We haven't been to the WSJ yet, but I did a lot of research about it when we were trying to get an exchange.

This message board is the best place that I found for lots of info. about St. John - http://www.caribbean-on-line.com/cgi-bin/agnes.cgi?CaribbeanAgnes+CaribbeanAgnesHTML

As far a food goes, there are no major grocery chains and groceries are expensive and selection is somewhat limited.   We never bring groceries from home, so I can't advise you about that, but we save money by buying groceries locally for light breakfasts and lunches and just going out for dinner.

Also, if you join TUG, you can access the members only review pages which have lots of info. about the WSJ.


----------



## ccy (Oct 19, 2006)

badgertjm said:
			
		

> Any advice on shopping for groceries at or near Westin St John would be most appreciated.  Should we bring staples with us or is there shopping nearby?  Any strategies for minimizing the need to eat out? Thanks for any and all tips.


Starfish Market  is great, it's about a mile down the road from WSJ.  They have almost everything. The WSJ villas have barbecue grills.


----------



## johnmfaeth (Oct 19, 2006)

The Starfish market is great for selection and fresh fruits/veggies. There are two other markets in Red Hook which are good too. 

I would plan on having breakfast in your room and making sandwichs for lunch every day. Bring a soft sided cooler bag for foood and a plastic thermos jug (with thermal wrapper).

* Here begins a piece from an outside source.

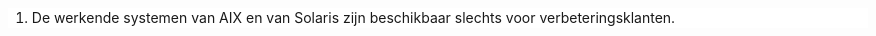    <td> </td> 
  </tr> 
 </tbody> 
</table>

1. De werkende systemen van AIX en van Solaris zijn beschikbaar slechts voor verbeteringsklanten.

Use the jug to carry down clean clothes and dirty on the way home and it takes no additional luggage space.

Every morning, make cocktails (virgin if desired) using liquor bought at the supermarket. Then take off from the resort. What? not stay every day at the resort? Absolutely not...  The resort is really nice but St. John has some of the Caribbean's nicest beaches and snorkeling. Here's what I would do:

Snorkeling/Beaches:
1) Hawknest Bay - Oppenheimer Beach at eastern end.
2) Waterlemon Cay - of Leichester Bay
3) Salt Pond Bay - go out to the 3rd buoy before 1 PM - always turtles there
4) Chick-n-dog beach - Must access by water due to development - rent an inflatable boat from Noah's Liitle Arks at Cruz Bay Watersports and go their
5) Jost Van Dyke (British Virgins) - rent a 22' Maho (next to the red hook ferry dock) or take a catamaran - incredible huge schools of fish.
6) Do the Trunk Bay underwater trail when no cruise ships at St. Thomas. The newspaper has the ship schedule. Else, go at 8 AM, cruise ship people show at 10 AM.

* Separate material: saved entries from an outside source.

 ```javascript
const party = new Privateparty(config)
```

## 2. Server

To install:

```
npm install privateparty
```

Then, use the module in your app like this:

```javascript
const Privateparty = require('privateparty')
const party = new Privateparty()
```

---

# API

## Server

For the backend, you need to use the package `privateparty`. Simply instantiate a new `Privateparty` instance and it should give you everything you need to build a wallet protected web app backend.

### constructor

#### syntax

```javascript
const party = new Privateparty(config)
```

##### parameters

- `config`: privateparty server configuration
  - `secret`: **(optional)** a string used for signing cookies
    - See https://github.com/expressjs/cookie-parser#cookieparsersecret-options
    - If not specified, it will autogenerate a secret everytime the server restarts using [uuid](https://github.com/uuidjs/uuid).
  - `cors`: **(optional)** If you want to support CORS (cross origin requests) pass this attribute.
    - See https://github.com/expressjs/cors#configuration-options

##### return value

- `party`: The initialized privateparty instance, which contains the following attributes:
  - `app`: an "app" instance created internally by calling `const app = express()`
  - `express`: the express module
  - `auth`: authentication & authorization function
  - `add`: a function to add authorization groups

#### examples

Then eat dinner out every night!!!

St. John has a wealth of great restaurants. Only great one at the Westin is Cloie and Bernards which is pricey. For better at high end hit Zozo's and The Stone Terrace. Lots of good midrange in Cruz bay also like The Fish Trap. A must go is Skinny Legs in Coral Bay - do as afternoon stop after Salt Pond Bay. Lots of authentic locals right out of a Buffet song including Mel Fisher's partner in finding the Atocha treasure (he looks like a mini-Gandalf and is often there playing horseshoes with 5 coins around his neck).

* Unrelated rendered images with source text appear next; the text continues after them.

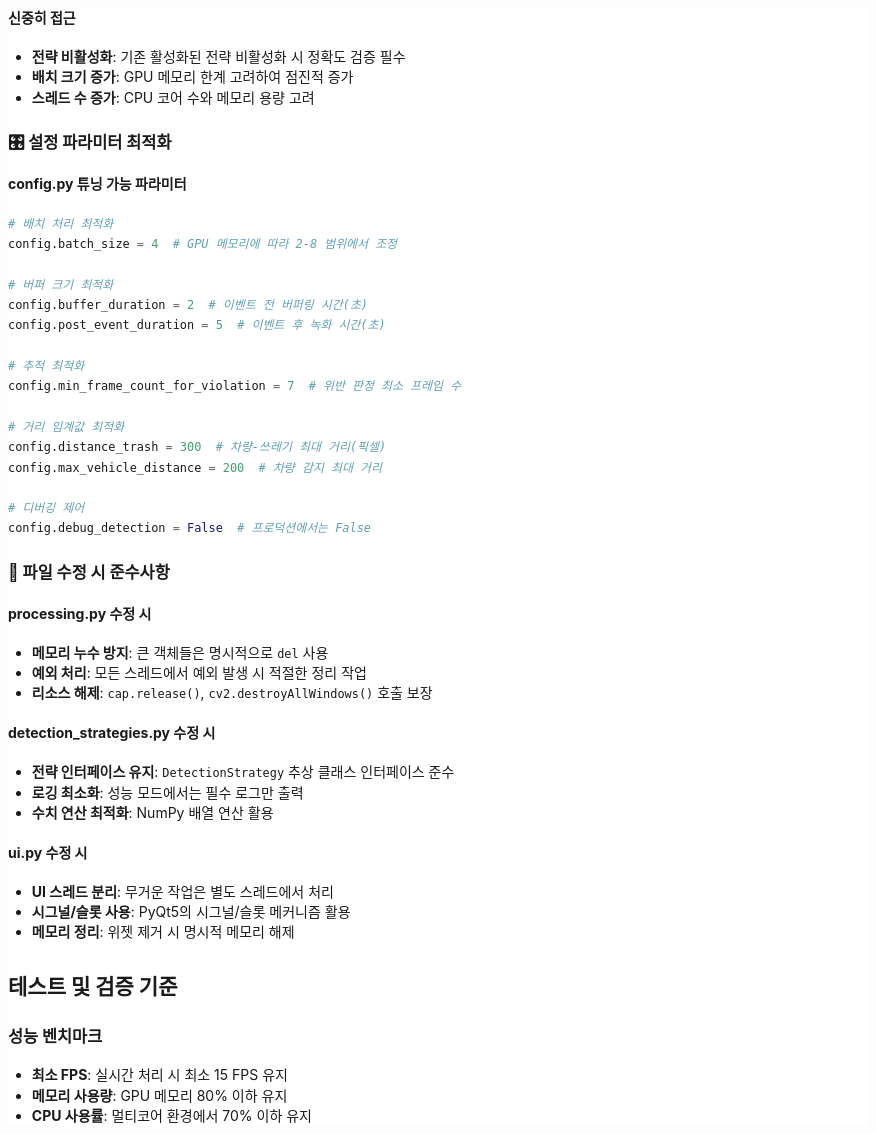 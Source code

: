 #### 신중히 접근
- **전략 비활성화**: 기존 활성화된 전략 비활성화 시 정확도 검증 필수
- **배치 크기 증가**: GPU 메모리 한계 고려하여 점진적 증가
- **스레드 수 증가**: CPU 코어 수와 메모리 용량 고려

### 🎛️ 설정 파라미터 최적화

#### config.py 튜닝 가능 파라미터
```python
# 배치 처리 최적화
config.batch_size = 4  # GPU 메모리에 따라 2-8 범위에서 조정

# 버퍼 크기 최적화
config.buffer_duration = 2  # 이벤트 전 버퍼링 시간(초)
config.post_event_duration = 5  # 이벤트 후 녹화 시간(초)

# 추적 최적화
config.min_frame_count_for_violation = 7  # 위반 판정 최소 프레임 수

# 거리 임계값 최적화
config.distance_trash = 300  # 차량-쓰레기 최대 거리(픽셀)
config.max_vehicle_distance = 200  # 차량 감지 최대 거리

# 디버깅 제어
config.debug_detection = False  # 프로덕션에서는 False
```

### 📁 파일 수정 시 준수사항

#### processing.py 수정 시
- **메모리 누수 방지**: 큰 객체들은 명시적으로 `del` 사용
- **예외 처리**: 모든 스레드에서 예외 발생 시 적절한 정리 작업
- **리소스 해제**: `cap.release()`, `cv2.destroyAllWindows()` 호출 보장

#### detection_strategies.py 수정 시
- **전략 인터페이스 유지**: `DetectionStrategy` 추상 클래스 인터페이스 준수
- **로깅 최소화**: 성능 모드에서는 필수 로그만 출력
- **수치 연산 최적화**: NumPy 배열 연산 활용

#### ui.py 수정 시
- **UI 스레드 분리**: 무거운 작업은 별도 스레드에서 처리
- **시그널/슬롯 사용**: PyQt5의 시그널/슬롯 메커니즘 활용
- **메모리 정리**: 위젯 제거 시 명시적 메모리 해제

## 테스트 및 검증 기준

### 성능 벤치마크
- **최소 FPS**: 실시간 처리 시 최소 15 FPS 유지
- **메모리 사용량**: GPU 메모리 80% 이하 유지
- **CPU 사용률**: 멀티코어 환경에서 70% 이하 유지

And don't forget to relax too !!!


----------



## mariawolf (Oct 19, 2006)

another vote for Star market--prices are high but it is close. Also they have great wraps you can buy and they are big enough to share so when we go to the beach for the day (beach at Westin is not nice) we buy them and bring a cooler with us--most of the nicest beaches don't have food/facilities.  The villas (3br) do have grills.   There is a barbecue place downtown on the corner near the ferries that is awesome--it is always our cheapest and best meal--they have great ribs, chicken and potato salad.  You can call ahead and pick up.  A dinner for about 6 of us is like less than$50.


----------



## DavidnRobin (Oct 19, 2006)

Yes - Starfish Market - I must go and also see - it is on the way to WSJ from Cruz Bay (STAY LEFT!!!!)

Also - I bought a soft pack foldable cooler and placed frozen meat (steaks) in the pack and placed in my luggage (from San Francisco) - they were still frozen when we got to WSJ - had 2 great BBQs using these meats by the pool between the Hillside villas - well worth it - there is plenty of chicken/fish on the island, but not a lot of good red meat - we also brought our own red wine - most of our luggage was alcohol - meat - snorkling and swim gear - bug and sun protection - and guide books.

Rum is cheap...

also check out VINOW.com on the web (has everything you need to know - eg. cruise ship info) - there is even a 10 minute podcast everyday from St Thomas - seach podcasts on iTunes.

The beach by the Westin may not be the best beach on the island - but fun never-the-less - PLUS there are FREE rentals for villa owners (eg. sunfish sailboats and the like)  - there are big play things in the water also - so while other beaches are pristine (like Hawksnest the best) - the Westin beach has a lot to offer - especially if you have kids.

ALSO-ALSO - do not walk home late at night from Cruz Bay to the Westin - there have been problems (like any other place in the world) - use good judgement.

Get a 4WD rental - early - as they sale out fast.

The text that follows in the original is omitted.